Fung B M, Eyob E
Arch Biochem Biophys. 1983 Feb 1;220(2):370-8. doi: 10.1016/0003-9861(83)90426-5.
It was found that the rate of polymerization of G-actin increased with the decrease of ATP concentration. When excess ATP was replaced by chloride through anion-exchange treatment, the extent of actin polymerization did not change provided that the ionic strength was raised immediately after the treatment. In the meantime, the rate of actin polymerization was greatly enhanced after the removal of excess ATP. The rate enhancement was much less when both excess Ca2+ and excess ATP were removed. G-actin with excess ATP replaced by chloride had larger light scattering and showed a "catalytic" effect on the polymerization of normal G-actin. The inhibition of actin polymerization by cytochalasin B in 100 mM KCl was much more obvious for G-actin with excess ATP removed than for normal G-actin. It is suggested that the reduction of excess ATP concentration in a G-actin solution increases the binding of weak-affinity Ca2+ and promotes the formation of oligomeric actin (actin nuclei).

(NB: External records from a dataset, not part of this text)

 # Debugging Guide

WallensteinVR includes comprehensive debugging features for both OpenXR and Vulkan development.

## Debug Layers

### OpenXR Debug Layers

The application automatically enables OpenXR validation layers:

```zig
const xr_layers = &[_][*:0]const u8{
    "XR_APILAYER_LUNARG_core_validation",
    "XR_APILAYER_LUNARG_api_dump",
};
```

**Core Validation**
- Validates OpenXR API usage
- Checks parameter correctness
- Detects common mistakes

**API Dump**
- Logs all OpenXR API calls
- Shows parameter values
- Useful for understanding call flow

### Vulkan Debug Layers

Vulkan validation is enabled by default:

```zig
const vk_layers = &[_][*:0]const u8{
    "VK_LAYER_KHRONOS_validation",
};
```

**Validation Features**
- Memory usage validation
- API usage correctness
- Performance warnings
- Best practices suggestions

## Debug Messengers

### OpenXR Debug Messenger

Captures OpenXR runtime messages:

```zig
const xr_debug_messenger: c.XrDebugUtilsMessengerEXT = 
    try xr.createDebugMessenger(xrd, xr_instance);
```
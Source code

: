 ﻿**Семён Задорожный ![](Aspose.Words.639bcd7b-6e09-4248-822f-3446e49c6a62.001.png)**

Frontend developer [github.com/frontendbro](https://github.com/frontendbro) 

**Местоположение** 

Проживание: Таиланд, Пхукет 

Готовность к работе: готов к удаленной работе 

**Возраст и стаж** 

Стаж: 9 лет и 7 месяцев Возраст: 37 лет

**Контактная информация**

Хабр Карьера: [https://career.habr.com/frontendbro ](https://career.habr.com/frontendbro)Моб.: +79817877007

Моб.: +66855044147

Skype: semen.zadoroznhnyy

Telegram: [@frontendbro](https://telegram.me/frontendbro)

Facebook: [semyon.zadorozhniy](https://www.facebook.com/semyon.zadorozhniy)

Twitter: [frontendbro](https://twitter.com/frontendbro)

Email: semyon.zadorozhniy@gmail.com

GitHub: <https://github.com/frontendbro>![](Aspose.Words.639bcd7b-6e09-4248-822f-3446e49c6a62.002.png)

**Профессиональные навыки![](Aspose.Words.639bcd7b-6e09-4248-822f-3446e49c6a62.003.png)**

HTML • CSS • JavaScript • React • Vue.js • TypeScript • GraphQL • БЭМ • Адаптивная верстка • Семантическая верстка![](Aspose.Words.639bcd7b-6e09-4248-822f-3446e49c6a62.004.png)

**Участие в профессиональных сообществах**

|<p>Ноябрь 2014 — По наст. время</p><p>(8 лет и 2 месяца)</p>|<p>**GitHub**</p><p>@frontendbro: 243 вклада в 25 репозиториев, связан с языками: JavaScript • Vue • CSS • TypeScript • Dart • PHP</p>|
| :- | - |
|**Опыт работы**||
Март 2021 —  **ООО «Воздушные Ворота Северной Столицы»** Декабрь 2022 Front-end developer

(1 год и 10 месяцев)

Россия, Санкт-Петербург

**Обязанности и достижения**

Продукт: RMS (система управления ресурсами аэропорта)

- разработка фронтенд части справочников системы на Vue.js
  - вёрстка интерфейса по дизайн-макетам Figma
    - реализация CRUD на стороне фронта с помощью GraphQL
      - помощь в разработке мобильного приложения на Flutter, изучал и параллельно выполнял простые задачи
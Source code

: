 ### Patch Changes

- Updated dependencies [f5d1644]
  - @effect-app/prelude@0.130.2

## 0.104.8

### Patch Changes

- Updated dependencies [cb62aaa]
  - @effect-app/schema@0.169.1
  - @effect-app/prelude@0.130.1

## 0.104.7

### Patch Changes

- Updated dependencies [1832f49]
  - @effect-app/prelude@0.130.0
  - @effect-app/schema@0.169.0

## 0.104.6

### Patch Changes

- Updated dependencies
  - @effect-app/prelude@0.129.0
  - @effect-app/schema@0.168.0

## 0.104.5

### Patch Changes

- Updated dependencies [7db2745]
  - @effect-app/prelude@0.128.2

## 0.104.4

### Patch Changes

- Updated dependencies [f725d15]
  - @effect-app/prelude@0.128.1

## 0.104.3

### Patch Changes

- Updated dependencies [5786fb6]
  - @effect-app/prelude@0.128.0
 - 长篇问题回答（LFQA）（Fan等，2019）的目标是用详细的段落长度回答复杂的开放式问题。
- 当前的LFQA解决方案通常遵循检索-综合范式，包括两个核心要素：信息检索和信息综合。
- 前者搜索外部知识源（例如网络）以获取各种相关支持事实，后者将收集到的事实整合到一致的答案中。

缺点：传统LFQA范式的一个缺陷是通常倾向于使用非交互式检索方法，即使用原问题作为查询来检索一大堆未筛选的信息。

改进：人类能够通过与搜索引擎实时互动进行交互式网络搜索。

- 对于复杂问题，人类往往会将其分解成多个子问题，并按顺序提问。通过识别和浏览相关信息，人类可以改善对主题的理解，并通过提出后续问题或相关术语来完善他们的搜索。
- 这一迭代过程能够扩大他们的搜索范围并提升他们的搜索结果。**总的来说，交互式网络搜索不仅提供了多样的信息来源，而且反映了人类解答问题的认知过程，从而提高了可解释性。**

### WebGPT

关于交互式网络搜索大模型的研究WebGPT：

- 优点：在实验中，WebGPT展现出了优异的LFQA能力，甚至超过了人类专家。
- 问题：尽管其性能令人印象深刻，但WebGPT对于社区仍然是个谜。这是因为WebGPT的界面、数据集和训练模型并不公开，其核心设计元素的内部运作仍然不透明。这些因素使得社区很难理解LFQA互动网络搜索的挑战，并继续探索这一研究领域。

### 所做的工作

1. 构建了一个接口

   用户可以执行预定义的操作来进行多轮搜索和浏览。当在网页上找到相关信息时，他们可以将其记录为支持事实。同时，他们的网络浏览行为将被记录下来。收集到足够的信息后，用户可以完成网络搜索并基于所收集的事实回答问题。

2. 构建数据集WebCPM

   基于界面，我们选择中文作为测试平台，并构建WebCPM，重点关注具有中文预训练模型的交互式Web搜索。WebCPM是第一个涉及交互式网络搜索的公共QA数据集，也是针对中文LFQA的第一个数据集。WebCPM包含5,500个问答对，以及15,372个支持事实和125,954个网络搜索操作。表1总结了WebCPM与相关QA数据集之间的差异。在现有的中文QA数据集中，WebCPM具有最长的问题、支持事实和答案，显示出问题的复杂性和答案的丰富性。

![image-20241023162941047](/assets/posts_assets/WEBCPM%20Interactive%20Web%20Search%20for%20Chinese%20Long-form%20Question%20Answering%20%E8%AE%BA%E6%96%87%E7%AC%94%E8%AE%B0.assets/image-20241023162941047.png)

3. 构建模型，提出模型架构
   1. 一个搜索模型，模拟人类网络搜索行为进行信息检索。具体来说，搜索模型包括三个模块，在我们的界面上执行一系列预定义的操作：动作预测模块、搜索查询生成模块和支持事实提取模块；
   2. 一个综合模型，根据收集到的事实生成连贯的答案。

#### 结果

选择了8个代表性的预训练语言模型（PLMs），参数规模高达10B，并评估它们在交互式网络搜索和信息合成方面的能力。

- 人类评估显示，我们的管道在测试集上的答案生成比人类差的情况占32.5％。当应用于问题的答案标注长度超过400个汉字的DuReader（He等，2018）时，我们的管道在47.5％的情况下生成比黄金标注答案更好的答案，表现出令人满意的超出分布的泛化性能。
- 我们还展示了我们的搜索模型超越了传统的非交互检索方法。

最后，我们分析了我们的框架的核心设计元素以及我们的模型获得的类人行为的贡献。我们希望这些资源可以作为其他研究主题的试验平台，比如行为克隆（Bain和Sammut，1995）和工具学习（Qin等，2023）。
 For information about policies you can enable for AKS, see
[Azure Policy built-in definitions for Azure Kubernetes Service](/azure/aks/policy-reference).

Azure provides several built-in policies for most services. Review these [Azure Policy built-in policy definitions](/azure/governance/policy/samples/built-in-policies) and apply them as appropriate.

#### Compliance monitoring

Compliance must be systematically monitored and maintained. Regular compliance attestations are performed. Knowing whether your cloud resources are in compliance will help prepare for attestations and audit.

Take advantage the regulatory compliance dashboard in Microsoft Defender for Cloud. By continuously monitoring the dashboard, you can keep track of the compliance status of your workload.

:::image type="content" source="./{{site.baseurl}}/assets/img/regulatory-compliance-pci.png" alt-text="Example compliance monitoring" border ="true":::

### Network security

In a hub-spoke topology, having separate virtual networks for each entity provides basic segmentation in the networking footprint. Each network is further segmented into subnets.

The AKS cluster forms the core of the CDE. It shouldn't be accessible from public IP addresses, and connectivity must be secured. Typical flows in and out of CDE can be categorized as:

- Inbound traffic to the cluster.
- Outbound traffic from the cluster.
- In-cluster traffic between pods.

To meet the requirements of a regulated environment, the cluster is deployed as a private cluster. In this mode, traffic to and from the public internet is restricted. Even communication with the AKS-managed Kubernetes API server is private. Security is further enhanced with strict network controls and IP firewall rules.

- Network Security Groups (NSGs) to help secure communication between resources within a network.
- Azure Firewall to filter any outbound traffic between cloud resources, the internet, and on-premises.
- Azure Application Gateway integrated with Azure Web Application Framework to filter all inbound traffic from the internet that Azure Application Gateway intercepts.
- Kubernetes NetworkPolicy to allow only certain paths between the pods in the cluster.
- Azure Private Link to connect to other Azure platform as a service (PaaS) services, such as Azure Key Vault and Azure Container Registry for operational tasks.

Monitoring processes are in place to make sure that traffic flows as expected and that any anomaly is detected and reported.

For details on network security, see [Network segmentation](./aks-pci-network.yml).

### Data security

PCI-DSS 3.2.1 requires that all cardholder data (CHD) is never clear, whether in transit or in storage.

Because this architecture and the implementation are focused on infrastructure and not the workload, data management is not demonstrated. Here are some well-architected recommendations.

研究发现,G-肌动蛋白的聚合速率随ATP浓度的降低而增加。当通过阴离子交换处理用氯离子取代过量的ATP时,只要处理后立即提高离子强度,肌动蛋白的聚合程度就不会改变。同时,去除过量的ATP后,肌动蛋白的聚合速率大大提高。当同时去除过量的Ca2+和过量的ATP时,速率提高幅度要小得多。用氯离子取代过量ATP的G-肌动蛋白具有更大的光散射,并且对正常G-肌动蛋白的聚合表现出“催化”作用。在100 mM KCl中,细胞松弛素B对去除过量ATP的G-肌动蛋白的肌动蛋白聚合抑制作用比对正常G-肌动蛋白更为明显。这表明,G-肌动蛋白溶液中过量ATP浓度的降低会增加弱亲和力Ca2+的结合,并促进寡聚肌动蛋白(肌动蛋白核)的形成。